- September 1
- Politics
- Victoria
- Victorian election
This was published 2 years ago
Teals announce Melissa Lowe as candidate for Hawthorn
By Clay Lucas and Paul Sakkal
Few foresaw the savage 9 per cent swing in Hawthorn that turfed out Liberal Party MP John Pesutto at the 2018 state election, replacing him with Labor’s 74-year-old John Kennedy, who lives in a retirement village near Glenferrie Oval.
But seismic political results are becoming the norm for this part of Melbourne. Hawthorn sits entirely within the federal seat of Kooyong where, in May, independent Monique Ryan defeated the nation’s treasurer, Josh Frydenberg.
Now, Melissa Lowe hopes it is her turn to pull off another surprise. On Thursday, Lowe will be announced as the “teal” candidate for Hawthorn in November’s state poll.
The 52-year-old works at Swinburne University, as manager of student equity, and volunteered for a time on Ryan’s campaign. On Wednesday, Lowe was in Ryan’s former campaign office, an old Westpac bank on Glenferrie Road, preparing for Thursday night’s announcement event.
For her first media photo, Lowe was in pink, not the teal that will be her campaign colour. “I haven’t had a chance to do much shopping,” she said. “I’m working full-time and the only teal thing I have is a Mon [Monique Ryan] T-shirt. And some furnishings at home.”
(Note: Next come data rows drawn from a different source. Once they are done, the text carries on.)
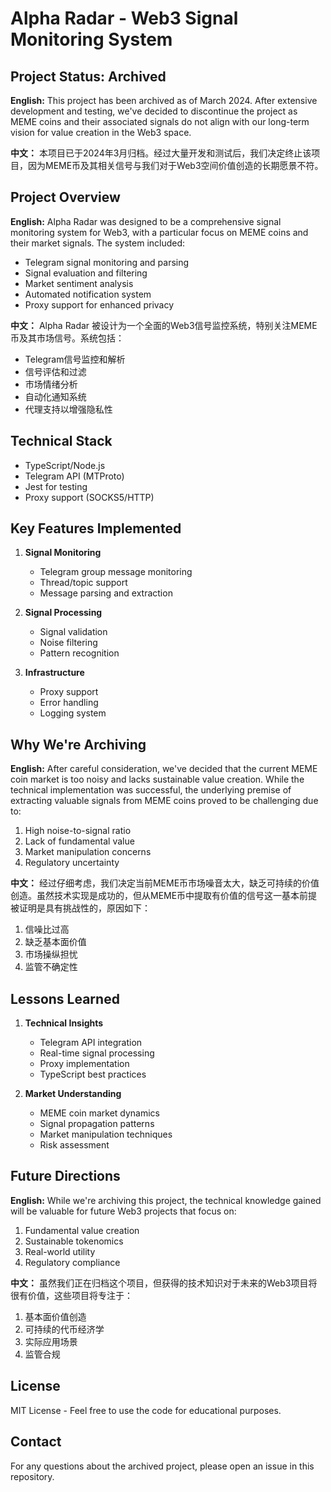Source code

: # Alpha Radar - Web3 Signal Monitoring System

## Project Status: Archived

**English:**
This project has been archived as of March 2024. After extensive development and testing, we've decided to discontinue the project as MEME coins and their associated signals do not align with our long-term vision for value creation in the Web3 space.

**中文：**
本项目已于2024年3月归档。经过大量开发和测试后，我们决定终止该项目，因为MEME币及其相关信号与我们对于Web3空间价值创造的长期愿景不符。

## Project Overview

**English:**
Alpha Radar was designed to be a comprehensive signal monitoring system for Web3, with a particular focus on MEME coins and their market signals. The system included:

- Telegram signal monitoring and parsing
- Signal evaluation and filtering
- Market sentiment analysis
- Automated notification system
- Proxy support for enhanced privacy

**中文：**
Alpha Radar 被设计为一个全面的Web3信号监控系统，特别关注MEME币及其市场信号。系统包括：

- Telegram信号监控和解析
- 信号评估和过滤
- 市场情绪分析
- 自动化通知系统
- 代理支持以增强隐私性

## Technical Stack

- TypeScript/Node.js
- Telegram API (MTProto)
- Jest for testing
- Proxy support (SOCKS5/HTTP)

## Key Features Implemented

1. **Signal Monitoring**
   - Telegram group message monitoring
   - Thread/topic support
   - Message parsing and extraction

2. **Signal Processing**
   - Signal validation
   - Noise filtering
   - Pattern recognition

3. **Infrastructure**
   - Proxy support
   - Error handling
   - Logging system

## Why We're Archiving

**English:**
After careful consideration, we've decided that the current MEME coin market is too noisy and lacks sustainable value creation. While the technical implementation was successful, the underlying premise of extracting valuable signals from MEME coins proved to be challenging due to:

1. High noise-to-signal ratio
2. Lack of fundamental value
3. Market manipulation concerns
4. Regulatory uncertainty

**中文：**
经过仔细考虑，我们决定当前MEME币市场噪音太大，缺乏可持续的价值创造。虽然技术实现是成功的，但从MEME币中提取有价值的信号这一基本前提被证明是具有挑战性的，原因如下：

1. 信噪比过高
2. 缺乏基本面价值
3. 市场操纵担忧
4. 监管不确定性

## Lessons Learned

1. **Technical Insights**
   - Telegram API integration
   - Real-time signal processing
   - Proxy implementation
   - TypeScript best practices

2. **Market Understanding**
   - MEME coin market dynamics
   - Signal propagation patterns
   - Market manipulation techniques
   - Risk assessment

## Future Directions

**English:**
While we're archiving this project, the technical knowledge gained will be valuable for future Web3 projects that focus on:

1. Fundamental value creation
2. Sustainable tokenomics
3. Real-world utility
4. Regulatory compliance

**中文：**
虽然我们正在归档这个项目，但获得的技术知识对于未来的Web3项目将很有价值，这些项目将专注于：

1. 基本面价值创造
2. 可持续的代币经济学
3. 实际应用场景
4. 监管合规

## License

MIT License - Feel free to use the code for educational purposes.

## Contact

For any questions about the archived project, please open an issue in this repository. 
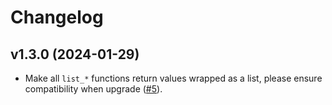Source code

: # Changelog

## v1.3.0 (2024-01-29)

* Make all `list_*` functions return values wrapped as a list, please ensure compatibility when upgrade ([#5](https://github.com/xinz/ex_aliyun_mns/pull/5)).
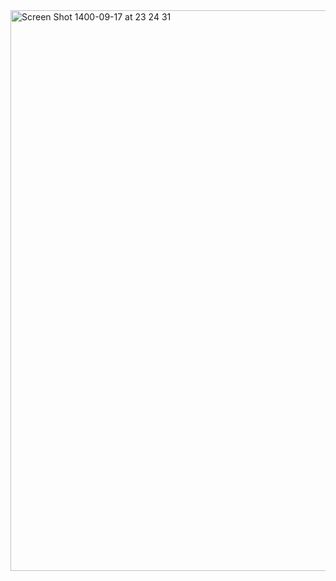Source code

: <img width="897" alt="Screen Shot 1400-09-17 at 23 24 31" src="https://user-images.githubusercontent.com/72157067/145275242-0df5a86b-c296-4b32-8984-21aeb1522dee.png">

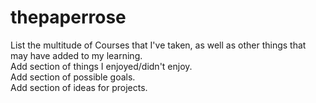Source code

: # thepaperrose
List the multitude of Courses that I've taken, as well as other things that may have added to my learning.</br>
Add section of things I enjoyed/didn't enjoy.</br>
Add section of possible goals.</br>
Add section of ideas for projects.</br>

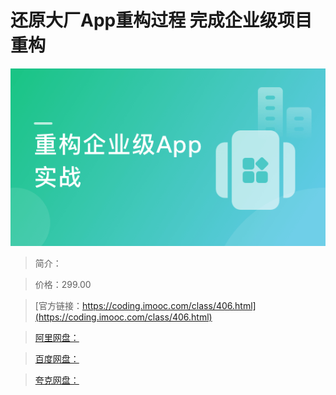 # 还原大厂App重构过程 完成企业级项目重构

![img](../../assets/5fce0f8009021f4605400304.png)

> 简介：

> 价格：299.00

> [官方链接：https://coding.imooc.com/class/406.html](https://coding.imooc.com/class/406.html)

> [阿里网盘：]()

> [百度网盘：]()

> [夸克网盘：]()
Lowe hopes to campaign on big-picture issues including climate change and the environment – which could play well in a seat with a median age of 33 – along with bread-and-butter state issues. “Health, obviously mental health, integrity,” she nominated as other key topics.
Lowe believes the electorate wants someone to vote for beyond the Labor and Liberal parties. “They see that the two [major] parties don’t necessarily work with them [or] listen to them,” she said. “Josh [Frydenberg] found that out big time.”
Once the jewel in the Liberal Party crown, Hawthorn was held by the party’s last premier, Ted Baillieu, from 1999 to 2014. “There are a lot more apartments and a lot more high-density living [now],” said Lowe. “And a lot of young people live in that high density.”
Political strategist Kos Samaras, who is doing some work with Lowe’s team, as he did with Monique Ryan, said: “Hawthorn is now like the state seat of Richmond. It’s not the seat that Ted Baillieu won when he first entered parliament.”
Lowe was once a Labor member, “back in the ’90s for about five years”, and also briefly a trade union organiser. She has two of her own children, four stepchildren and two grandchildren. She grew up in East Malvern and Eltham, and lives in Balwyn, just outside Hawthorn’s northern boundary.
Pesutto is running again, despite his 2018 drubbing. The 52-year-old said he had built an energetic community campaign, “with over 500 volunteers”. He said he was personally calling 100 locals a day, in addition to other campaign activities.
Pesutto said locals were most concerned about health, ambulances, Victoria’s economy and the rising cost of living. He said even many teal voters were “responding warmly to, and getting involved in, my campaign”.
When Labor took the seat off Pesutto in 2018, it was the first time it had won Hawthorn in 66 years. Hawthorn MP John Kennedy said that four years on, Labor had secured investment for schools, sports clubs, public housing and public transport infrastructure.
He said these issues, and others that constituents had raised with him including climate change, the cost of living, health and education, were “all areas where this government is delivering for Victorians”.
Meanwhile, in the marginal bayside seat of Brighton, Felicity Frederico has been confirmed as the teal independent candidate.
The former Bayside mayor, who unsuccessfully contested Liberal preselection in Sandringham and Brighton, has previously complained about bullying in the Liberal Party, which she quit in May. “The party I left was not the party I joined,” she said.
Liberal Party figures have registered the domain name felicityfrederico.com.au, which Frederico called “creepy”. Going to that web address diverts to sitting Liberal MP, James Newbury.